Elders on Àṣà

Àṣà · Yoruba / Nigerian

Of all the Yoruba / Nigerian concepts that have crossed into English usage, Àṣà has had perhaps the strangest journey. Elders on Àṣà? The journey itself is part of the answer. To understand Àṣà now, you have to understand both the original and the diasporic version, and the gap between them.

What Àṣà Actually Means

Let me give the canonical definition first, then try to do a little better. Àṣà is a Yoruba word for tradition, custom, or culture — but with a particular emphasis. Unlike a Western reading of 'tradition' as fixed inheritance, àṣà names tradition as practice — the continuous, adaptive doing of what has been found to work. It includes language, ritual, food, dress, courtesy, and the unspoken protocols of community life. It is the answer to the question: what do we keep doing, even as everything changes? The canonical version is correct but tame. The full version of Àṣà is less polite, more demanding, and more interesting. It does not flatter the reader who has just discovered it.

Àṣà ni iwà.Yoruba — Tradition is character.

The Question This Post Is About

What Yoruba elders have actually said about Àṣà — and how it differs from the Western retelling. The question is worth taking seriously, because Àṣà is one of those concepts that loses its shape when handled carelessly — and recovers it as soon as the reader is willing to slow down and listen.

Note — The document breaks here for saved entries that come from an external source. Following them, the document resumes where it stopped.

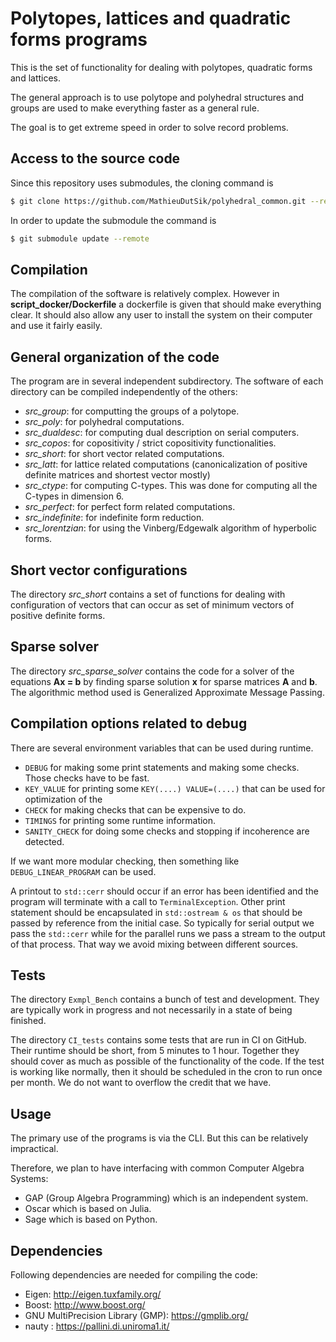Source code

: Polytopes, lattices and quadratic forms programs
================================================

This is the set of functionality for dealing with polytopes,
quadratic forms and lattices.

The general approach is to use polytope and polyhedral
structures and groups are used to make everything faster
as a general rule.

The goal is to get extreme speed in order to solve record
problems.


Access to the source code
-------------------------

Since this repository uses submodules, the cloning command is

```sh
$ git clone https://github.com/MathieuDutSik/polyhedral_common.git --recursive
```

In order to update the submodule the command is
```sh
$ git submodule update --remote
```


Compilation
-----------

The compilation of the software is relatively complex. However in
**script_docker/Dockerfile** a dockerfile is given that should make everything
clear. It should also allow any user to install the system on their
computer and use it fairly easily.


General organization of the code
--------------------------------

The program are in several independent subdirectory. The software of each
directory can be compiled independently of the others:
  * *src_group*: for computting the groups of a polytope.
  * *src_poly*: for polyhedral computations.
  * *src_dualdesc*: for computing dual description on serial computers.
  * *src_copos*: for copositivity / strict copositivity functionalities.
  * *src_short*: for short vector related computations.
  * *src_latt*: for lattice related computations (canonicalization of positive definite matrices and shortest vector mostly)
  * *src_ctype*: for computing C-types. This was done for computing all the C-types in dimension 6.
  * *src_perfect*: for perfect form related computations.
  * *src_indefinite*: for indefinite form reduction.
  * *src_lorentzian*: for using the Vinberg/Edgewalk algorithm of hyperbolic forms.

Short vector configurations
---------------------------

The directory *src_short* contains a set of functions for dealing with
configuration of vectors that can occur as set of minimum vectors
of positive definite forms.


Sparse solver
-------------

The directory *src_sparse_solver* contains the code for a solver of the
equations **Ax = b** by finding sparse solution **x** for sparse matrices
**A** and **b**. The algorithmic method used is Generalized Approximate
Message Passing.

Compilation options related to debug
------------------------------------

There are several environment variables that can be used during runtime.
* `DEBUG` for making some print statements and making some checks. Those checks have to be fast.
* `KEY_VALUE` for printing some `KEY(....) VALUE=(....)` that can be used for optimization of the 
* `CHECK` for making checks that can be expensive to do.
* `TIMINGS` for printing some runtime information.
* `SANITY_CHECK` for doing some checks and stopping if incoherence are detected.

If we want more modular checking, then something like `DEBUG_LINEAR_PROGRAM`
can be used.

A printout to `std::cerr` should occur if an error has been identified and the program
will terminate with a call to `TerminalException`. Other print statement should be
encapsulated in `std::ostream & os` that should be passed by reference from the initial
case. So typically for serial output we pass the `std::cerr` while for the parallel runs
we pass a stream to the output of that process. That way we avoid mixing between
different sources.

Tests
-----

The directory `Exmpl_Bench` contains a bunch of test and development.
They are typically work in progress and not necessarily in a state of being
finished.

The directory `CI_tests` contains some tests that are run in CI on GitHub.
Their runtime should be short, from 5 minutes to 1 hour. Together they
should cover as much as possible of the functionality of the code. If the
test is working like normally, then it should be scheduled in the cron to
run once per month. We do not want to overflow the credit that we have.

Usage
-----

The primary use of the programs is via the CLI. But this can be relatively impractical.

Therefore, we plan to have interfacing with common Computer Algebra Systems:
* GAP (Group Algebra Programming) which is an independent system.
* Oscar which is based on Julia.
* Sage which is based on Python.

Dependencies
------------

Following dependencies are needed for compiling the code:

  * Eigen: http://eigen.tuxfamily.org/
  * Boost: http://www.boost.org/
  * GNU MultiPrecision Library (GMP): https://gmplib.org/
  * nauty : https://pallini.di.uniroma1.it/
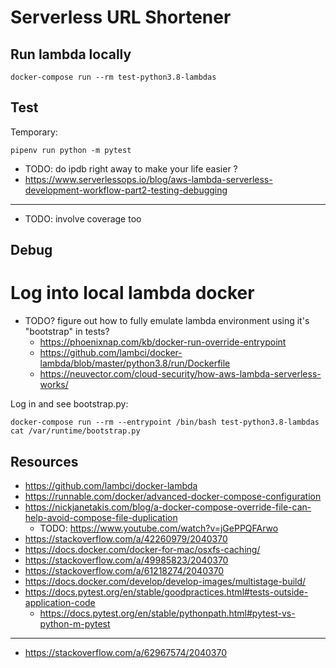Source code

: 
# Serverless URL Shortener

## Run lambda locally

```
docker-compose run --rm test-python3.8-lambdas
```

## Test

Temporary:
```
pipenv run python -m pytest
```

- TODO: do ipdb right away to make your life easier ?
- https://www.serverlessops.io/blog/aws-lambda-serverless-development-workflow-part2-testing-debugging

---

- TODO: involve coverage too

## Debug

# Log into local lambda docker

- TODO? figure out how to fully emulate lambda environment using it's "bootstrap" in tests?
  - https://phoenixnap.com/kb/docker-run-override-entrypoint
  - https://github.com/lambci/docker-lambda/blob/master/python3.8/run/Dockerfile
  - https://neuvector.com/cloud-security/how-aws-lambda-serverless-works/


Log in and see bootstrap.py:
```
docker-compose run --rm --entrypoint /bin/bash test-python3.8-lambdas
cat /var/runtime/bootstrap.py
```

## Resources

- https://github.com/lambci/docker-lambda
- https://runnable.com/docker/advanced-docker-compose-configuration
- https://nickjanetakis.com/blog/a-docker-compose-override-file-can-help-avoid-compose-file-duplication
  - TODO: https://www.youtube.com/watch?v=jGePPQFArwo
- https://stackoverflow.com/a/42260979/2040370
- https://docs.docker.com/docker-for-mac/osxfs-caching/
- https://stackoverflow.com/a/49985823/2040370
- https://stackoverflow.com/a/61218274/2040370
- https://docs.docker.com/develop/develop-images/multistage-build/
- https://docs.pytest.org/en/stable/goodpractices.html#tests-outside-application-code
  - https://docs.pytest.org/en/stable/pythonpath.html#pytest-vs-python-m-pytest

---

- https://stackoverflow.com/a/62967574/2040370
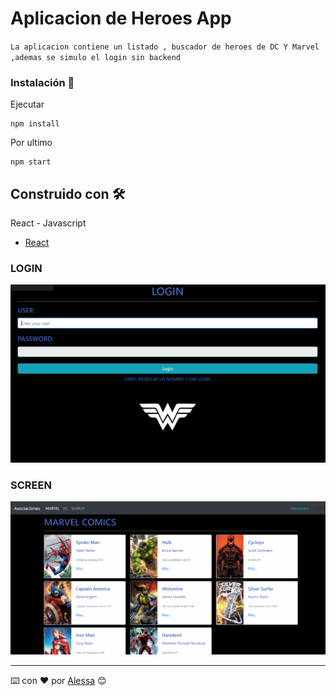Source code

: # Aplicacion de Heroes App

`La aplicacion contiene un listado , buscador de heroes de DC Y Marvel ,ademas se simulo el login sin backend`



### Instalación 🔧
Ejecutar

```
npm install
```

Por ultimo

```
npm start
```

## Construido con 🛠️
React - Javascript

* [React](https://es.reactjs.org/)


### LOGIN
![Login](https://github.com/AlesZaC/React-Heroes-App/blob/main/public/IMG1.png)

### SCREEN
![Login](https://github.com/AlesZaC/React-Heroes-App/blob/main/public/IMG2.png)




---
⌨️ con ❤️ por [Alessa](https://github.com/AlesZaC) 😊
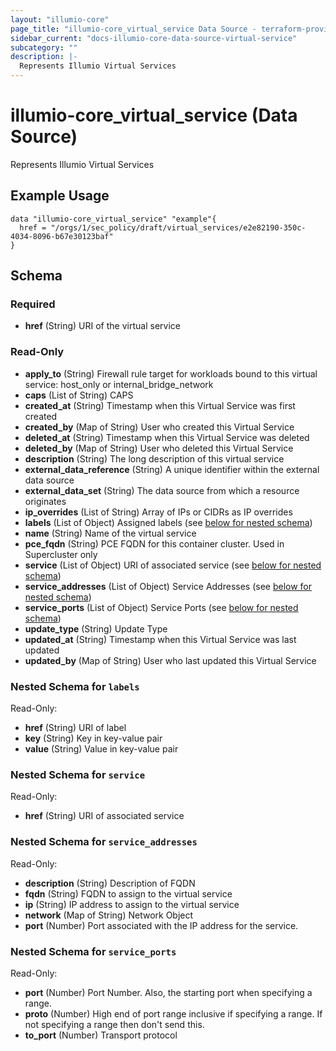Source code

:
 ```yaml
---
layout: "illumio-core"
page_title: "illumio-core_virtual_service Data Source - terraform-provider-illumio-core"
sidebar_current: "docs-illumio-core-data-source-virtual-service"
subcategory: ""
description: |-
  Represents Illumio Virtual Services
---
```


# illumio-core_virtual_service (Data Source)

Represents Illumio Virtual Services

Example Usage
------------

```hcl
data "illumio-core_virtual_service" "example"{
  href = "/orgs/1/sec_policy/draft/virtual_services/e2e82190-350c-4034-8096-b67e30123baf"
}

```

## Schema

### Required

- **href** (String) URI of the virtual service

### Read-Only

- **apply_to** (String) Firewall rule target for workloads bound to this virtual service: host_only or internal_bridge_network
- **caps** (List of String) CAPS
- **created_at** (String) Timestamp when this Virtual Service was first created
- **created_by** (Map of String) User who created this Virtual Service
- **deleted_at** (String) Timestamp when this Virtual Service was deleted
- **deleted_by** (Map of String) User who deleted this Virtual Service
- **description** (String) The long description of this virtual service
- **external_data_reference** (String) A unique identifier within the external data source
- **external_data_set** (String) The data source from which a resource originates
- **ip_overrides** (List of String) Array of IPs or CIDRs as IP overrides
- **labels** (List of Object) Assigned labels (see [below for nested schema](#nestedatt--labels))
- **name** (String) Name of the virtual service
- **pce_fqdn** (String) PCE FQDN for this container cluster. Used in Supercluster only
- **service** (List of Object) URI of associated service (see [below for nested schema](#nestedatt--service))
- **service_addresses** (List of Object) Service Addresses (see [below for nested schema](#nestedatt--service_addresses))
- **service_ports** (List of Object) Service Ports (see [below for nested schema](#nestedatt--service_ports))
- **update_type** (String) Update Type
- **updated_at** (String) Timestamp when this Virtual Service was last updated
- **updated_by** (Map of String) User who last updated this Virtual Service

<a id="nestedatt--labels"></a>
### Nested Schema for `labels`

Read-Only:

- **href** (String) URI of label
- **key** (String) Key in key-value pair
- **value** (String) Value in key-value pair

<a id="nestedatt--service"></a>
### Nested Schema for `service`

Read-Only:

- **href** (String) URI of associated service


<a id="nestedatt--service_addresses"></a>
### Nested Schema for `service_addresses`

Read-Only:

- **description** (String) Description of FQDN
- **fqdn** (String) FQDN to assign to the virtual service
- **ip** (String) IP address to assign to the virtual service
- **network** (Map of String) Network Object
- **port** (Number) Port associated with the IP address for the service.


<a id="nestedatt--service_ports"></a>
### Nested Schema for `service_ports`

Read-Only:

- **port** (Number) Port Number. Also, the starting port when specifying a range.
- **proto** (Number) High end of port range inclusive if specifying a range. If not specifying a range then don't send this.
- **to_port** (Number) Transport protocol


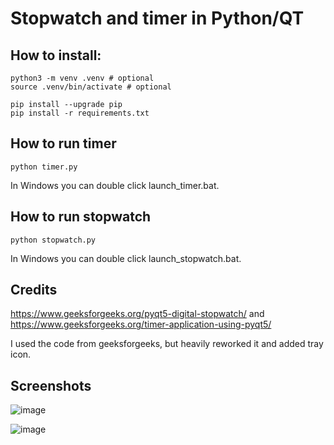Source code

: # Stopwatch and timer in Python/QT

## How to install:
```
python3 -m venv .venv # optional
source .venv/bin/activate # optional

pip install --upgrade pip
pip install -r requirements.txt 
```

## How to run timer
```
python timer.py
```
In Windows you can double click launch_timer.bat.

## How to run stopwatch
```
python stopwatch.py
```
In Windows you can double click launch_stopwatch.bat.

## Credits
https://www.geeksforgeeks.org/pyqt5-digital-stopwatch/ and https://www.geeksforgeeks.org/timer-application-using-pyqt5/

I used the code from geeksforgeeks, but heavily reworked it and added tray icon.

## Screenshots


![image](https://user-images.githubusercontent.com/1594701/131195176-0f94d59a-623f-4815-8a07-91a473b1402f.png)

![image](https://user-images.githubusercontent.com/1594701/131195182-ac3d50f6-4bd0-492e-a8af-3a2b7c6be0ea.png)
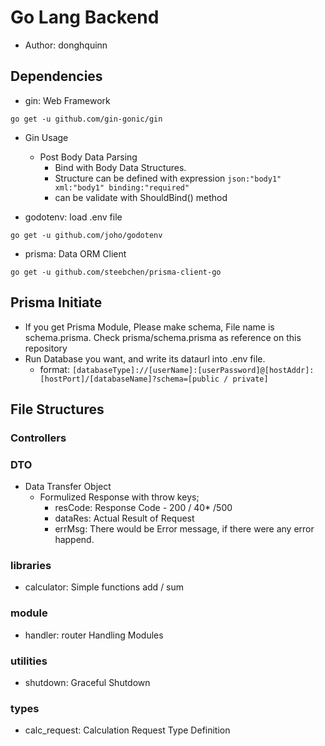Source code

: # Go Lang Backend

- Author: donghquinn

## Dependencies

- gin: Web Framework

``` shell
go get -u github.com/gin-gonic/gin
```

- Gin Usage

    - Post Body Data Parsing
        - Bind with Body Data Structures.
        - Structure can be defined with expression `json:"body1" xml:"body1" binding:"required"`
        - can be validate with ShouldBind() method

- godotenv: load .env file

``` shell
go get -u github.com/joho/godotenv
```

- prisma: Data ORM Client

``` shell
go get -u github.com/steebchen/prisma-client-go
```

## Prisma Initiate

- If you get Prisma Module, Please make schema, File name is schema.prisma. Check prisma/schema.prisma as reference on this repository
- Run Database you want, and write its dataurl into .env file.
    - format: `[databaseType]://[userName]:[userPassword]@[hostAddr]:[hostPort]/[databaseName]?schema=[public / private]`

## File Structures

### Controllers

### DTO

- Data Transfer Object
    - Formulized Response with throw keys; 
        - resCode: Response Code - 200 / 40* /500
        - dataRes: Actual Result of Request
        - errMsg: There would be Error message, if there were any error happend.

### libraries

- calculator: Simple functions add / sum

### module

- handler: router Handling Modules

### utilities

- shutdown: Graceful Shutdown

### types

- calc_request: Calculation Request Type Definition
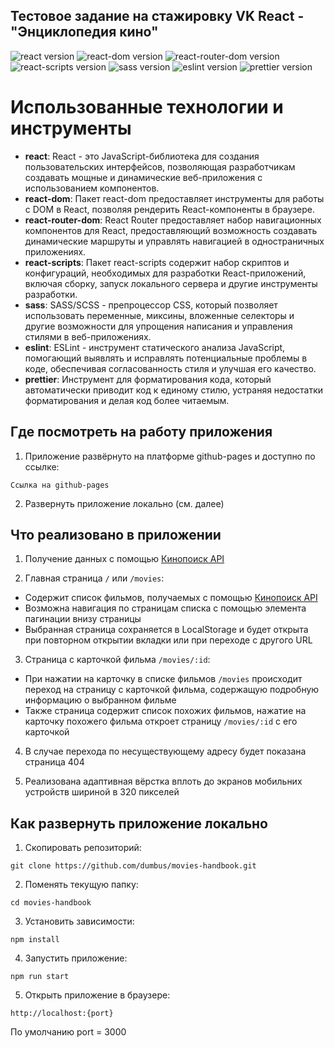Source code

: ## Тестовое задание на стажировку VK React - "Энциклопедия кино"

![react version](https://img.shields.io/badge/react-18.2.0-brightgreen)
![react-dom version](https://img.shields.io/badge/react--dom-18.2.0-brightgreen)
![react-router-dom version](https://img.shields.io/badge/react--router--dom-6.23.0-brightgreen)
![react-scripts version](https://img.shields.io/badge/react--scripts-5.0.1-brightgreen)
![sass version](https://img.shields.io/badge/sass-1.75.0-brightgreen)
![eslint version](https://img.shields.io/badge/eslint-8.57.0-brightgreen)
![prettier version](https://img.shields.io/badge/prettier-3.2.5-brightgreen)

# Использованные технологии и инструменты

- **react**: React - это JavaScript-библиотека для создания пользовательских интерфейсов, позволяющая разработчикам создавать мощные и динамические веб-приложения с использованием компонентов.
- **react-dom**: Пакет react-dom предоставляет инструменты для работы с DOM в React, позволяя рендерить React-компоненты в браузере.
- **react-router-dom**: React Router предоставляет набор навигационных компонентов для React, предоставляющий возможность создавать динамические маршруты и управлять навигацией в одностраничных приложениях.
- **react-scripts**: Пакет react-scripts содержит набор скриптов и конфигураций, необходимых для разработки React-приложений, включая сборку, запуск локального сервера и другие инструменты разработки.
- **sass**: SASS/SCSS - препроцессор CSS, который позволяет использовать переменные, миксины, вложенные селекторы и другие возможности для упрощения написания и управления стилями в веб-приложениях.
- **eslint**: ESLint - инструмент статического анализа JavaScript, помогающий выявлять и исправлять потенциальные проблемы в коде, обеспечивая согласованность стиля и улучшая его качество.
- **prettier**: Инструмент для форматирования кода, который автоматически приводит код к единому стилю, устраняя недостатки форматирования и делая код более читаемым.

## Где посмотреть на работу приложения

1. Приложение развёрнуто на платформе github-pages и доступно по ссылке:

```
Ссылка на github-pages
```

2. Развернуть приложение локально (см. далее)

## Что реализовано в приложении

1. Получение данных с помощью [Кинопоиск API](https://img.shields.io/badge/react-18.2.0-brightgreen)

2. Главная страница `/` или `/movies`:

  - Содержит список фильмов, получаемых с помощью [Кинопоиск API](https://img.shields.io/badge/react-18.2.0-brightgreen)
  - Возможна навигация по страницам списка с помощью элемента пагинации внизу страницы
  - Выбранная страница сохраняется в LocalStorage и будет открыта при повторном открытии вкладки или при переходе с другого URL

3. Страница с карточкой фильма `/movies/:id`:

  - При нажатии на карточку в списке фильмов `/movies` происходит переход на страницу с карточкой фильма, содержащую подробную информацию о выбранном фильме
  - Также страница содержит список похожих фильмов, нажатие на карточку похожего фильма откроет страницу `/movies/:id` с его карточкой

4. В случае перехода по несуществующему адресу будет показана страница 404

5. Реализована адаптивная вёрстка вплоть до экранов мобильних устройств шириной в 320 пикселей

## Как развернуть приложение локально

1. Скопировать репозиторий:

```
git clone https://github.com/dumbus/movies-handbook.git
```

2. Поменять текущую папку:

```
cd movies-handbook
```

3. Установить зависимости:

```
npm install
```

4. Запустить приложение:

```
npm run start
```

5. Открыть приложение в браузере:

```
http://localhost:{port}
```

По умолчанию port = 3000
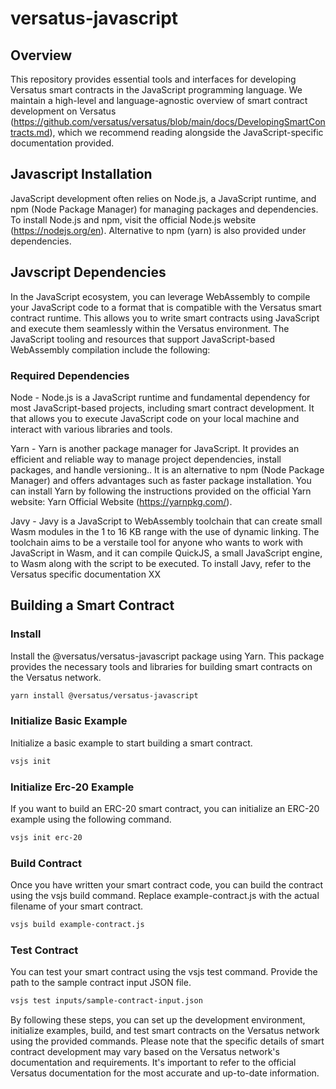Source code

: # versatus-javascript
## Overview
This repository provides essential tools and interfaces for developing Versatus smart contracts in the JavaScript programming language. We maintain a high-level and language-agnostic overview of smart contract development on Versatus (https://github.com/versatus/versatus/blob/main/docs/DevelopingSmartContracts.md), which we recommend reading alongside the JavaScript-specific documentation provided.

## Javascript Installation
JavaScript development often relies on Node.js, a JavaScript runtime, and npm (Node Package Manager) for managing packages and dependencies. To install Node.js and npm, visit the official Node.js website (https://nodejs.org/en). Alternative to npm (yarn) is also provided under dependencies.

## Javscript Dependencies
In the JavaScript ecosystem, you can leverage WebAssembly to compile your JavaScript code to a format that is compatible with the Versatus smart contract runtime. This allows you to write smart contracts using JavaScript and execute them seamlessly within the Versatus environment. The JavaScript tooling and resources that support JavaScript-based WebAssembly compilation include the following:

### Required Dependencies 
Node -
Node.js is a JavaScript runtime and fundamental dependency for most JavaScript-based projects, including smart contract development. It that allows you to execute  JavaScript code on your local machine and interact with various libraries and tools.

Yarn - 
Yarn is another package manager for JavaScript. It provides an efficient and reliable way to manage project dependencies, install packages, and handle versioning.. It is an alternative to npm (Node Package Manager) and offers advantages such as faster package installation. You can install Yarn by following the instructions provided on the official Yarn website: Yarn Official Website (https://yarnpkg.com/).

Javy - 
Javy is a JavaScript to WebAssembly toolchain that can create small Wasm modules in the 1 to 16 KB range with the use of dynamic linking. The toolchain aims to be a verstaile tool for anyone who wants to work with JavaScript in Wasm, and it can compile QuickJS, a small JavaScript engine, to Wasm along with the script to be executed. To install Javy, refer to the Versatus specific documentation XX

## Building a Smart Contract

### Install
Install the @versatus/versatus-javascript package using Yarn. This package provides the necessary tools and libraries for building smart contracts on the Versatus network.
```bash
yarn install @versatus/versatus-javascript
```

### Initialize Basic Example
Initialize a basic example to start building a smart contract.
```bash
vsjs init
```

### Initialize Erc-20 Example
If you want to build an ERC-20 smart contract, you can initialize an ERC-20 example using the following command.
```bash
vsjs init erc-20
```

### Build Contract
Once you have written your smart contract code, you can build the contract using the vsjs build command. Replace example-contract.js with the actual filename of your smart contract.
```bash
vsjs build example-contract.js
```

### Test Contract
You can test your smart contract using the vsjs test command. Provide the path to the sample contract input JSON file.
```bash
vsjs test inputs/sample-contract-input.json
```
By following these steps, you can set up the development environment, initialize examples, build, and test smart contracts on the Versatus network using the provided commands.
Please note that the specific details of smart contract development may vary based on the Versatus network's documentation and requirements. It's important to refer to the official Versatus documentation for the most accurate and up-to-date information.
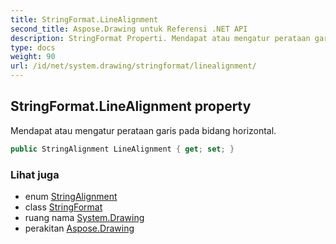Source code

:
 ```yaml
---
title: StringFormat.LineAlignment
second_title: Aspose.Drawing untuk Referensi .NET API
description: StringFormat Properti. Mendapat atau mengatur perataan garis pada bidang horizontal.
type: docs
weight: 90
url: /id/net/system.drawing/stringformat/linealignment/
---
```

## StringFormat.LineAlignment property

Mendapat atau mengatur perataan garis pada bidang horizontal.

```csharp
public StringAlignment LineAlignment { get; set; }
```

### Lihat juga

* enum [StringAlignment](../../stringalignment/)
* class [StringFormat](../)
* ruang nama [System.Drawing](../../stringformat/)
* perakitan [Aspose.Drawing](../../../)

Consider one of the central sayings in the tradition behind Àṣà: "A tree without roots cannot stand a storm." — translated above. It is the kind of saying that English readers tend to admire and then forget. The Yoruba reading is more demanding. Long-running traditions are audited every few years for whether they still serve their purpose. The proverb is not decorative. It is instructional. It has been carried for generations because it solves a problem that does not stop being a problem — a problem the modern reader still meets, every week, dressed in newer clothes.

A Second Angle

Read alongside it: "Customs are the spice of life." The two sayings are not redundant. They sit at different angles to the same idea. In Yoruba oral tradition this is a common pattern: a concept like Àṣà is not given a single canonical definition but a family of proverbs, each holding part of the meaning. You learn the concept by living with the family of sayings — not by mastering one of them.

Where the Concept Resists

There is also the question of authority. Who gets to speak for Àṣà? The traditions in which it lives are old, plural, sometimes in disagreement with each other. Anyone — including the writer of this essay — who claims a definitive reading is overreaching. The careful reader treats every restatement of Àṣà, including this one, as one voice among many.

What to Do With This

If you are new to Àṣà, the most useful place to start is not with a study or a course but with a question, asked of yourself, at the end of an ordinary day: who held me up today, and whom did I hold? Sit with the answer. Do not improve it yet. The concept will deepen on its own, repeated, over weeks. This is how Àṣà actually enters a life.